Let's start with something simple:

In [None]:
import plotly.express as px  # importing plotly express

fig = px.pie(values=[10,20,15,45,80], names=['slice 1','slice 2','slice 3', 'slice 4','slice 5'])
fig.show()

Let's import the data available for energy generated using various renewable resources in the UK for different years in different regions. The data is stored at: https://raw.githubusercontent.com/MasoudMiM/ME_364/main/UK_Renewable_Energy/UKEnergy.csv

In [None]:
import pandas as pd
import numpy as np

url = 'https://raw.githubusercontent.com/MasoudMiM/ME_364/main/UK_Renewable_Energy/UKEnergy.csv'
dfUK = pd.read_csv(url)

# Dataset is now stored in a Pandas's Dataframe
dfUK.head()

Let's make a pie chart with the total wind energy generated in the UK every year from 2003 to 2015.

In [None]:
fig = px.pie(dfUK, values='Wind2', names='Year', title='Wind Energy Generated in the UK from 2003 to 2015 [GWh]')
fig.show()

How about the total energy generated in the UK at each region from 2003 to 2015?

In [None]:
fig = px.pie(dfUK, values='Total', names='Region', title='Total Energy Generated in the UK [GWh]')
fig.show()

We can make some customization in the pie chart such as using <font color='blue'>labels</font> to rename columns. For further tuning, we call <font color='blue'>fig.update_traces</font> to set the other parameters for the chart.

In [None]:
fig = px.pie(dfUK, values='Wind2', names='Year',
             title='Wind Energy Generated in the UK [GWh]',
             labels={'Wind2':'WIND','Year':'YEAR'})

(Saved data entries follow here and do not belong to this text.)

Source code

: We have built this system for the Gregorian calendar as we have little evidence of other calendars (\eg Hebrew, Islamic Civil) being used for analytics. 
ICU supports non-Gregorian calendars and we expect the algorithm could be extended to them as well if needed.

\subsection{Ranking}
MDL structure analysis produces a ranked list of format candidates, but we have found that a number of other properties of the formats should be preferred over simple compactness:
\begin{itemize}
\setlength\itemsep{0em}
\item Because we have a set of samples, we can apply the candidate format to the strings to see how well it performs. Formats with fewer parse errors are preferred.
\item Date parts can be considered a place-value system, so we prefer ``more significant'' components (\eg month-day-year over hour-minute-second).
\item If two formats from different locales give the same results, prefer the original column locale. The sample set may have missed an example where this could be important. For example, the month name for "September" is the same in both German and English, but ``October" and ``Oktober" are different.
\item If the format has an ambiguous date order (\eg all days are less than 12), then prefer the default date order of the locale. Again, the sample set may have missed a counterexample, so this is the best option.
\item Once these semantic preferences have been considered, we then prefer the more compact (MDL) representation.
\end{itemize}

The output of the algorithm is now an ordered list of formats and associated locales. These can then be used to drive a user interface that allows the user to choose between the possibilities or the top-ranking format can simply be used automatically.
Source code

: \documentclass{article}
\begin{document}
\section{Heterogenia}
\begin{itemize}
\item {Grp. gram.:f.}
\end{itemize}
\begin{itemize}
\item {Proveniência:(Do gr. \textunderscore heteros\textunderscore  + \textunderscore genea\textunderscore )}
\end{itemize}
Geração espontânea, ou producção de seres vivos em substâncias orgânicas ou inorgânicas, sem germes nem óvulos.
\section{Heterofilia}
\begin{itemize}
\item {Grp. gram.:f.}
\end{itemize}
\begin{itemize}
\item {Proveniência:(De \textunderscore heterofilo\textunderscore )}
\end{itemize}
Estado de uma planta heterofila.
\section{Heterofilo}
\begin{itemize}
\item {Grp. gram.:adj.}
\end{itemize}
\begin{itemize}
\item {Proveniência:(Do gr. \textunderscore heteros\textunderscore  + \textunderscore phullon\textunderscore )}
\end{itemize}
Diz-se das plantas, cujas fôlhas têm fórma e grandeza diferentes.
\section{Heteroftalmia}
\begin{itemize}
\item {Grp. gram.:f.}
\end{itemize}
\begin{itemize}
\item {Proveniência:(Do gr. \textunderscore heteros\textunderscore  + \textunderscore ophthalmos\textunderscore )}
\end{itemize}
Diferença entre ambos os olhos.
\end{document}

fig.update_traces(textposition='inside', textinfo='percent+label')   # put percentages and years on each slice
fig.show()

What if you want to save the plot as an interactive plot and not as a png file?

In [None]:
fig = px.pie(dfUK, values='Wind2', names='Year',
             title='Wind Energy Generated in the UK [GWh]',
             labels={'Wind2':'Wind'})

fig.update_traces(textposition='inside', textinfo='percent+label')
fig.show()

fig.write_html("pieplot.html")          # save the plot as an html file

# only when using Colab so we can download the save plot
from google.colab import files 
files.download('pieplot.html')

<font color='red'>__Question (1)__</font>: Using the previously imported renewable energy data for the UK, create a pie chart representing the hydro power generated for each year as a percentage of total hydro power generated from 2003 to 2015. Rename "Hydro" to "Hydro Power". Show both the year and percent on the pie chart slices. Add some lines to the code to download the chart as an html file.

In [None]:
# In-Class Assignment


## 3. Bubble Charts <a name="bubble"></a>

A bubble chart is a scatter plot in which a third dimension of the data is shown through the size of markers.

I am going to use the 3D printer data set we saw before. Remember the parameters were: Layer Height (mm), Wall Thickness (mm), Infill Density (%), Infill Pattern (), Nozzle Temperature (C), Bed Temperature (C), Print Speed (mm/s), Material (), Fan Speed (mm/s), Roughness (µm), Tension (ultimate) Strength (MPa), Elongation (%) .

In [None]:
url = 'https://raw.githubusercontent.com/MasoudMiM/ME_364/main/3D_Printer_Data/3DPrinterDataset.csv'   # Link to the 3D printer data set
df3dprinter = pd.read_csv(url)

# Dataset is now stored in a Pandas's Dataframe
df3dprinter.head()

In [None]:
px.scatter(df3dprinter, x='roughness', y='tension_strenght', size='infill_density')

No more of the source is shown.